**PROBLEM STATEMENT:**
Across these entries, report how many lines include the string "Young", with nothing but the number.

Stored data entries:
::::::::::
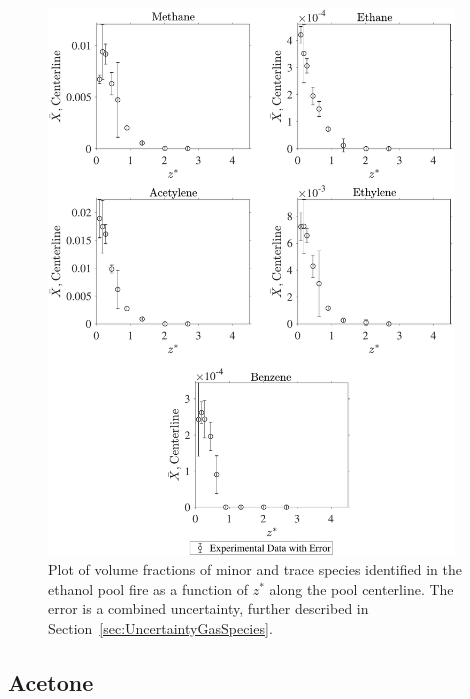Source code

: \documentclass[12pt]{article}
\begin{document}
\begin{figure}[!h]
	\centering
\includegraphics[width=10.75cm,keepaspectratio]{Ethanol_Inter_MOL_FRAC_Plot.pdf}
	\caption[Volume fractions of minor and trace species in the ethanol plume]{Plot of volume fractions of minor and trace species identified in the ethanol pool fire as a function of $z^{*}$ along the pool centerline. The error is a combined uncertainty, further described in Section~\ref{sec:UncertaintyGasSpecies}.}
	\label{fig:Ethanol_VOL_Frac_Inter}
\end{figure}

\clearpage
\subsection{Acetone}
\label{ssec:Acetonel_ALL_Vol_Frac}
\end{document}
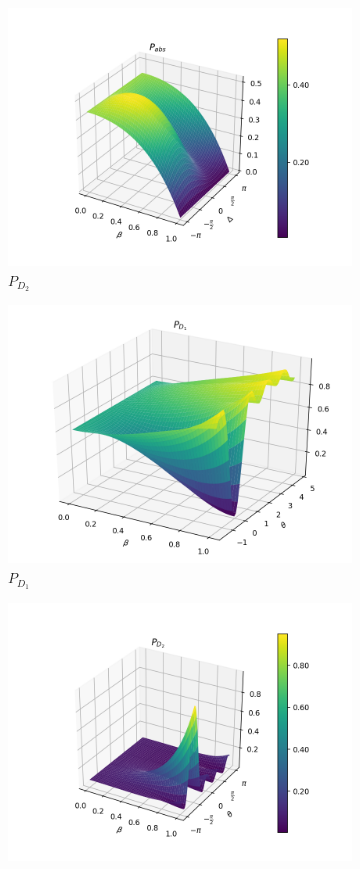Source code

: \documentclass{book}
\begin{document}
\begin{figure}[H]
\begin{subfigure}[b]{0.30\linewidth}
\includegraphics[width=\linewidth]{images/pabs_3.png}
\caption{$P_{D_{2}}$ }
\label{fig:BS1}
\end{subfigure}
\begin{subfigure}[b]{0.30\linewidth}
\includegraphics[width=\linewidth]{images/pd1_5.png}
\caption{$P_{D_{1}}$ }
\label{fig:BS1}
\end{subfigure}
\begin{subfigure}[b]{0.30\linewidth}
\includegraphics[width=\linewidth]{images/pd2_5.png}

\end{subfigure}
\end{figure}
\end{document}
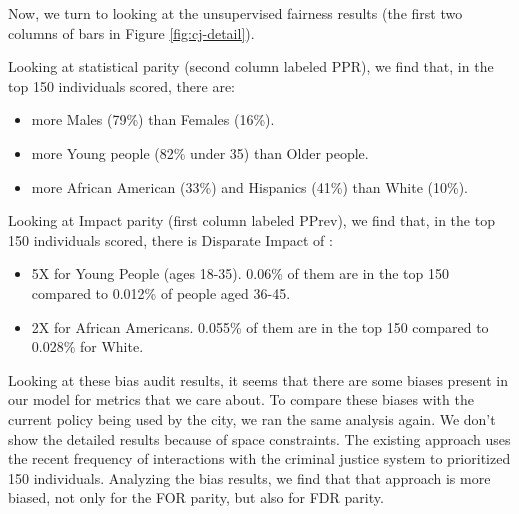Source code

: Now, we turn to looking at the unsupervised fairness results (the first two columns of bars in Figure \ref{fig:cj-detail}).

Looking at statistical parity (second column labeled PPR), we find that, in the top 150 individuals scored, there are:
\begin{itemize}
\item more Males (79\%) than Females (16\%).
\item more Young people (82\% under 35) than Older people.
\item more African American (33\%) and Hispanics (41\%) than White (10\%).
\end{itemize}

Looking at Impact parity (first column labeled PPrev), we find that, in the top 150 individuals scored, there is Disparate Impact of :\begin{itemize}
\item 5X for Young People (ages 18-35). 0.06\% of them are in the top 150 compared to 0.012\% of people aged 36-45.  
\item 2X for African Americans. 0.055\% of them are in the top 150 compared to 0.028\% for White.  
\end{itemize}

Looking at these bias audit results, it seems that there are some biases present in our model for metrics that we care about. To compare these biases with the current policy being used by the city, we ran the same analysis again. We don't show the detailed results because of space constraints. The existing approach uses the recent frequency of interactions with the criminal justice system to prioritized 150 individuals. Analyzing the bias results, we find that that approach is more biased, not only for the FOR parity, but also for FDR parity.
::::::::::
**WRITTEN ANSWER:**
2